--- EXERCISE PROMPT ---
Every line below needs to be returned exactly as written.

___ THE INPUT

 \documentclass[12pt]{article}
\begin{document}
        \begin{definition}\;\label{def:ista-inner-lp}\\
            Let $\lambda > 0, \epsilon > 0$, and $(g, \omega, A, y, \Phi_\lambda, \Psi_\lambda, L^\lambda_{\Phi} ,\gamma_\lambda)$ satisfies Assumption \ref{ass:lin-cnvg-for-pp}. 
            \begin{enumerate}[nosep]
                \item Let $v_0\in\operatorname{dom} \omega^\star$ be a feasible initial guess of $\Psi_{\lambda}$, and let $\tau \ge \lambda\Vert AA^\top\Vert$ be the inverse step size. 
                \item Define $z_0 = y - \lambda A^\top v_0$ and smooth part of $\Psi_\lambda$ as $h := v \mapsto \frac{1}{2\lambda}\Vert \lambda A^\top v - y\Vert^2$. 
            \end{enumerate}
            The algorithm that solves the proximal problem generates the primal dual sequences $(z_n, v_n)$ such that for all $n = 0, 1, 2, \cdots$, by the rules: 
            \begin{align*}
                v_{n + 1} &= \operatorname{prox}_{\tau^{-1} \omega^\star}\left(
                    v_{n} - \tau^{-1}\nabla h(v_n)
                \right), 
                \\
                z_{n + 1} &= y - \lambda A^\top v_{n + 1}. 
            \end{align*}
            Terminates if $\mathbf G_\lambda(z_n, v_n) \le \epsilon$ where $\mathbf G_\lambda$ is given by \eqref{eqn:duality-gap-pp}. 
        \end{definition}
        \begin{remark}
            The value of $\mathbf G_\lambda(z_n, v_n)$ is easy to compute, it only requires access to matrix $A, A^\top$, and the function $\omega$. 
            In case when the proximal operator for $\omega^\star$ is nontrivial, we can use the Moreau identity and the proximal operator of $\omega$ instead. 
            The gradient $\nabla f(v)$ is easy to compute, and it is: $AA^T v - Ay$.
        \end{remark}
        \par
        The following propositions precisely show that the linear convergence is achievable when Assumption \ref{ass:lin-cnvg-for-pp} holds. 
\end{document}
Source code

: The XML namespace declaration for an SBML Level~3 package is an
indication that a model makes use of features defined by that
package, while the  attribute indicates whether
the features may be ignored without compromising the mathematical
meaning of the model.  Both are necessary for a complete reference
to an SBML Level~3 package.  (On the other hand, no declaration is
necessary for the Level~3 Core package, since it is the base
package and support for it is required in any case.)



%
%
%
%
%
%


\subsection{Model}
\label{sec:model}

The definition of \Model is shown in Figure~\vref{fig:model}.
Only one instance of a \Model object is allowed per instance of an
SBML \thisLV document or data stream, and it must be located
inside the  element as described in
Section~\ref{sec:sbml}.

______

--- WRITTEN REPLY ---
 \documentclass[12pt]{article}
\begin{document}
        \begin{definition}\;\label{def:ista-inner-lp}\\
            Let $\lambda > 0, \epsilon > 0$, and $(g, \omega, A, y, \Phi_\lambda, \Psi_\lambda, L^\lambda_{\Phi} ,\gamma_\lambda)$ satisfies Assumption \ref{ass:lin-cnvg-for-pp}. 
            \begin{enumerate}[nosep]
                \item Let $v_0\in\operatorname{dom} \omega^\star$ be a feasible initial guess of $\Psi_{\lambda}$, and let $\tau \ge \lambda\Vert AA^\top\Vert$ be the inverse step size. 
                \item Define $z_0 = y - \lambda A^\top v_0$ and smooth part of $\Psi_\lambda$ as $h := v \mapsto \frac{1}{2\lambda}\Vert \lambda A^\top v - y\Vert^2$. 
            \end{enumerate}
            The algorithm that solves the proximal problem generates the primal dual sequences $(z_n, v_n)$ such that for all $n = 0, 1, 2, \cdots$, by the rules: 
            \begin{align*}
                v_{n + 1} &= \operatorname{prox}_{\tau^{-1} \omega^\star}\left(
                    v_{n} - \tau^{-1}\nabla h(v_n)
                \right), 
                \\
                z_{n + 1} &= y - \lambda A^\top v_{n + 1}. 
            \end{align*}
            Terminates if $\mathbf G_\lambda(z_n, v_n) \le \epsilon$ where $\mathbf G_\lambda$ is given by \eqref{eqn:duality-gap-pp}. 
        \end{definition}
        \begin{remark}
            The value of $\mathbf G_\lambda(z_n, v_n)$ is easy to compute, it only requires access to matrix $A, A^\top$, and the function $\omega$. 
            In case when the proximal operator for $\omega^\star$ is nontrivial, we can use the Moreau identity and the proximal operator of $\omega$ instead. 
            The gradient $\nabla f(v)$ is easy to compute, and it is: $AA^T v - Ay$.
        \end{remark}
        \par
        The following propositions precisely show that the linear convergence is achievable when Assumption \ref{ass:lin-cnvg-for-pp} holds. 
\end{document}
Source code

: The XML namespace declaration for an SBML Level~3 package is an
indication that a model makes use of features defined by that
package, while the  attribute indicates whether
the features may be ignored without compromising the mathematical
meaning of the model.  Both are necessary for a complete reference
to an SBML Level~3 package.  (On the other hand, no declaration is
necessary for the Level~3 Core package, since it is the base
package and support for it is required in any case.)



%
%
%
%
%
%


\subsection{Model}
\label{sec:model}

The definition of \Model is shown in Figure~\vref{fig:model}.
Only one instance of a \Model object is allowed per instance of an
SBML \thisLV document or data stream, and it must be located
inside the  element as described in
Section~\ref{sec:sbml}.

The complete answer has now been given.